While most superstars have been showered with praise their entire athletic careers, these underdogs have not gotten such a reception. As an example, we’ll look at Tom Brady. It has been extremely well-documented that Tom has had success at every level as a quarterback, but come draft night back in 2000, all 31 other teams continuously passed on him because he was “not strong enough” and “too slow for a quarterback”. These are dangerous comments to make when taking into consideration the type of fiery, chip on the shoulder type of personality that Tom has; yet, only the Patriots were willing to take a chance on him. He was never truly given the keys to the kingdom during his time at Michigan, and that wasn’t about to change when he came to New England to be the 4th string QB. Many highly touted players have come and gone in Boston because they can’t handle being put under a microscope like this. In Tom’s case, he used the criticism he received as motivation to keep pushing and preparing for when his opportunity finally came. And when he was given that opportunity, he was able to take full advantage of it.
Similarly, Dustin Pedroia, Brad Marchand, and Isaiah Thomas have been criticized all their lives because they were not big enough, strong enough, or fast enough to succeed when it comes to their sport. In each of their cases, they have made it to such a high level by putting in the extra effort that others do not feel is necessary. Although Dustin Pedroia will almost always be the smallest player on the diamond, he makes up for it by making the hustle plays that you don’t see from many other second basemen.

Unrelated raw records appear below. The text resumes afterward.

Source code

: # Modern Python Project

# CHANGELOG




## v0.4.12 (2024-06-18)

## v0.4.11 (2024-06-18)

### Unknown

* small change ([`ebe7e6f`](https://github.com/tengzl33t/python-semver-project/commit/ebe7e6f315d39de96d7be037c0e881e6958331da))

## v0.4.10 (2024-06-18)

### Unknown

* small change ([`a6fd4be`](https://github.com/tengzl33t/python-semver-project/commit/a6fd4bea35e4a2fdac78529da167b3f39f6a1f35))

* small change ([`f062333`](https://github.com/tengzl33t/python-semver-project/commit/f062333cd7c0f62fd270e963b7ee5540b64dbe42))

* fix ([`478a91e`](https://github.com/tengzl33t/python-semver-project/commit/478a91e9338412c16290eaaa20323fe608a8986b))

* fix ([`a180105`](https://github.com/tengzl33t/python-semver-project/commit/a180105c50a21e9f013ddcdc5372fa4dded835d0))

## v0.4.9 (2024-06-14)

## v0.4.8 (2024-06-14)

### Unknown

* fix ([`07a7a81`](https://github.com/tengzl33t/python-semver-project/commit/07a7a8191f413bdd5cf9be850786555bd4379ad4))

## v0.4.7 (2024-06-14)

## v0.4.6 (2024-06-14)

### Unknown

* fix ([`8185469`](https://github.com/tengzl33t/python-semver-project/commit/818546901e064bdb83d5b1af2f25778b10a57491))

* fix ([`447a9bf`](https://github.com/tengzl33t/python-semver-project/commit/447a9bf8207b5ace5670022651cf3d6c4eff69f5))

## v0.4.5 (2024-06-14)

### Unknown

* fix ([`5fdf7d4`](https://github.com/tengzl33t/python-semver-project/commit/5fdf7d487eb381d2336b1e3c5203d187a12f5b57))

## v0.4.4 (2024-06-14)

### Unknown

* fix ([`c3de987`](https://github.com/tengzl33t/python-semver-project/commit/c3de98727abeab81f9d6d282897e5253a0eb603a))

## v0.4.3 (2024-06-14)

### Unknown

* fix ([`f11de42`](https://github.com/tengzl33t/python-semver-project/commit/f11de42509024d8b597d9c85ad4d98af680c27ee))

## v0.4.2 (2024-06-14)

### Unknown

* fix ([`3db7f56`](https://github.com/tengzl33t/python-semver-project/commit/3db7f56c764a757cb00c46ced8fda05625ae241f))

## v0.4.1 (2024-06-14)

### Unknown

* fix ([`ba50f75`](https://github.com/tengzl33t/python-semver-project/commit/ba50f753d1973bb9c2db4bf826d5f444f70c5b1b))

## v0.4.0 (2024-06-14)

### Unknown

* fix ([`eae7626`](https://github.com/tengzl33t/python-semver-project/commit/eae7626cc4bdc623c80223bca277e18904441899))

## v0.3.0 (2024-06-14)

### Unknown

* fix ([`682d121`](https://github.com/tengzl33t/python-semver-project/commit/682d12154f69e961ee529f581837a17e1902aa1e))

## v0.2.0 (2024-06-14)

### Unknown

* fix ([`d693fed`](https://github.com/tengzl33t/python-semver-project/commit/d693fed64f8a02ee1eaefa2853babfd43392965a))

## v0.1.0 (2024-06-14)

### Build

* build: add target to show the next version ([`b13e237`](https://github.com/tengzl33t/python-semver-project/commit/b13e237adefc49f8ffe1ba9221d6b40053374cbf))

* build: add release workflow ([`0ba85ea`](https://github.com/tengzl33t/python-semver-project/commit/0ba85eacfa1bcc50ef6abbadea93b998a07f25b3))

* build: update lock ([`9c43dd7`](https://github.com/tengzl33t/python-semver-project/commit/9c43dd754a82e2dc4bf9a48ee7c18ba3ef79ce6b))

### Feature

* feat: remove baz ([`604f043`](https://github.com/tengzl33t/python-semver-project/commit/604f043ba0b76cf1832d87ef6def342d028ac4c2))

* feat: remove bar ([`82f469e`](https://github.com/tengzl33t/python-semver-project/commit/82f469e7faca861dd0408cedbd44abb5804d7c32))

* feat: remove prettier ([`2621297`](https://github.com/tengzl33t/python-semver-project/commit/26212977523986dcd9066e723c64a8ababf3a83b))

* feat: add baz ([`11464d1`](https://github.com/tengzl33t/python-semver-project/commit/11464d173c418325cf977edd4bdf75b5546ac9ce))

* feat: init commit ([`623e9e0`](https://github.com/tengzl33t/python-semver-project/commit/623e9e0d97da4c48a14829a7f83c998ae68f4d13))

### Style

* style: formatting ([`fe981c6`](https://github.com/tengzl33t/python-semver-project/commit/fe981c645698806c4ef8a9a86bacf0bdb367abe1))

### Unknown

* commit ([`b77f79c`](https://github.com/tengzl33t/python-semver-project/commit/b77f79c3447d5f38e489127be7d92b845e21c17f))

I’ve been watching Dustin play since his rookie year back in 2007, and I can say with total confidence that I have never seen a ball go by him where he was not completely laid out on the ground trying to take away the base hit. On the Celtics end of the spectrum, they have Isaiah Thomas, who has just become the shortest player in league history to make multiple NBA all-star teams. As we all know, Thomas was picked with the last pick in the 2011 draft. He then spent 4 seasons in Sacramento/Phoenix where he was not viewed as a star, nor a primary scoring option. After 2 full seasons in Boston, Isaiah is building his case for MVP candidacy and is proving that he is a legit superstar in the NBA even at 5’9”. Last but not least, Brad Marchand was not a highly touted first round draft pick like we see today with Connor McDavid or David Pastrnak. Brad Marchand was a measly third round pick who’s long term success has been doubted because of how poorly his lack of size matched up with his aggressive style of play. That has not proven to be the case as Marchand is in his 7th full year in the league and has been a 20+ goal scorer with a positive plus-minus every year but one. Over the past 2 season, Marchand has solidified himself as a supreme offensive threat and an elite shorthanded scorer.
As we’ve seen demonstrated by the careers of these players, you don’t have to be a lifelong superstar to succeed in the Boston market. Judging by the Boston experiences of players such as Carl Crawford and Laurence Maroney, it’s probably best to acquire players that are highly criticised. So keep this in mind on Day 3 of the NFL draft, or when one of the teams trades for a guy you’ve never heard of because there’s a pretty good chance he may be Beantown’s next superstar.